Look through the data below for the line with "As far as reduction", and transcribe it exactly together with each line after it up to and including the line with "Otherwise the reduction". Give nothing else.
----- INPUT RECORDS
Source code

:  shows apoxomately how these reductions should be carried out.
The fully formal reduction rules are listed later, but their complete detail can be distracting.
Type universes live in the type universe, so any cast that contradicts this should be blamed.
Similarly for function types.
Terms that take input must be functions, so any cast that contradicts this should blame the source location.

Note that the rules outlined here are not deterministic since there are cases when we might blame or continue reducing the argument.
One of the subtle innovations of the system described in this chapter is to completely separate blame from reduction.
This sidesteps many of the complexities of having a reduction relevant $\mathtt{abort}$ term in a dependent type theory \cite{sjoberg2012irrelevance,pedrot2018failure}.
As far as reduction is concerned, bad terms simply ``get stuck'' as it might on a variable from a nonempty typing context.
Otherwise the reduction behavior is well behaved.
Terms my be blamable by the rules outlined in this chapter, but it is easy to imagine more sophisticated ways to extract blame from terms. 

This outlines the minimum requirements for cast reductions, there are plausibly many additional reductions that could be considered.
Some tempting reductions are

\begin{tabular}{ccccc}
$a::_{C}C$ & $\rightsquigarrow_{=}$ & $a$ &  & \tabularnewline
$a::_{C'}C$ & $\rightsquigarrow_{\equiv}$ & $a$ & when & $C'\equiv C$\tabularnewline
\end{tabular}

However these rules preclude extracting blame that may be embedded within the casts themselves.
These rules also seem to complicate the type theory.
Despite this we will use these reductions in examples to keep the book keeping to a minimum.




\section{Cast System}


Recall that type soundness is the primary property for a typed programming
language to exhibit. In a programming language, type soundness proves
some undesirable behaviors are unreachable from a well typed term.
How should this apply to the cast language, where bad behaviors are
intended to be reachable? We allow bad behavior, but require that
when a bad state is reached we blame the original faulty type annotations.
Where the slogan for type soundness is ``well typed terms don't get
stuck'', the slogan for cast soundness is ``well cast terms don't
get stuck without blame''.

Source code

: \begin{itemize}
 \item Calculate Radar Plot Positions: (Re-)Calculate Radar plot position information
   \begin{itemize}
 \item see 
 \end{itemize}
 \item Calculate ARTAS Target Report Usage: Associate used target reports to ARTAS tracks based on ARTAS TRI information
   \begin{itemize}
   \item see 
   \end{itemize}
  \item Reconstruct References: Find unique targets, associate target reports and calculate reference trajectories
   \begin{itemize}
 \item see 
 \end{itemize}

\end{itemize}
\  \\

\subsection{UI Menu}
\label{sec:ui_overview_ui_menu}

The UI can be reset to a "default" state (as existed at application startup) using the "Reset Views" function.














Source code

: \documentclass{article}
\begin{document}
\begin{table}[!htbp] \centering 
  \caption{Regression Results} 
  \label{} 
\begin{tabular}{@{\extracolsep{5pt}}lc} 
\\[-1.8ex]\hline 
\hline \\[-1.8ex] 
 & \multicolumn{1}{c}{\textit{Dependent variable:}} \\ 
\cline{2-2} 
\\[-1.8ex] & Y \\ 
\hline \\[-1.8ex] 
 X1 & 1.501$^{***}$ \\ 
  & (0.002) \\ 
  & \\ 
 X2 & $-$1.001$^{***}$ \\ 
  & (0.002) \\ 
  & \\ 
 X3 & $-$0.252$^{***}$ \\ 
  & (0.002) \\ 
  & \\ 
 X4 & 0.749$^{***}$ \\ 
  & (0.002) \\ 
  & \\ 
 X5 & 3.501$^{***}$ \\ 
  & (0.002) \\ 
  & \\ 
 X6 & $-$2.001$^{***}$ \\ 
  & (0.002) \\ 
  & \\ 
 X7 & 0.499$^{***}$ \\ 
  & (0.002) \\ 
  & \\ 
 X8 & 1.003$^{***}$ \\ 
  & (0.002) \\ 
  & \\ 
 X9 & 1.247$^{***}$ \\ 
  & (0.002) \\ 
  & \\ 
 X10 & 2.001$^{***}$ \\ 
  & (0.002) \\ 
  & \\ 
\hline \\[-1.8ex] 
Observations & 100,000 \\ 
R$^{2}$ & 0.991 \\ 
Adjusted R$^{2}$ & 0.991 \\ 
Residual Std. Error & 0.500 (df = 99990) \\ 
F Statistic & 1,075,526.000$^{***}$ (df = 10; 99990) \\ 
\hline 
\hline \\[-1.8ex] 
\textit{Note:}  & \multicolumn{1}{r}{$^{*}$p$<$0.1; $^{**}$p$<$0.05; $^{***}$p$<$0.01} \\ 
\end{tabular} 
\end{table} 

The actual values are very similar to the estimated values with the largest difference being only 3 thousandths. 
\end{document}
----------
* THE ANSWER:
As far as reduction is concerned, bad terms simply ``get stuck'' as it might on a variable from a nonempty typing context.
Otherwise the reduction behavior is well behaved.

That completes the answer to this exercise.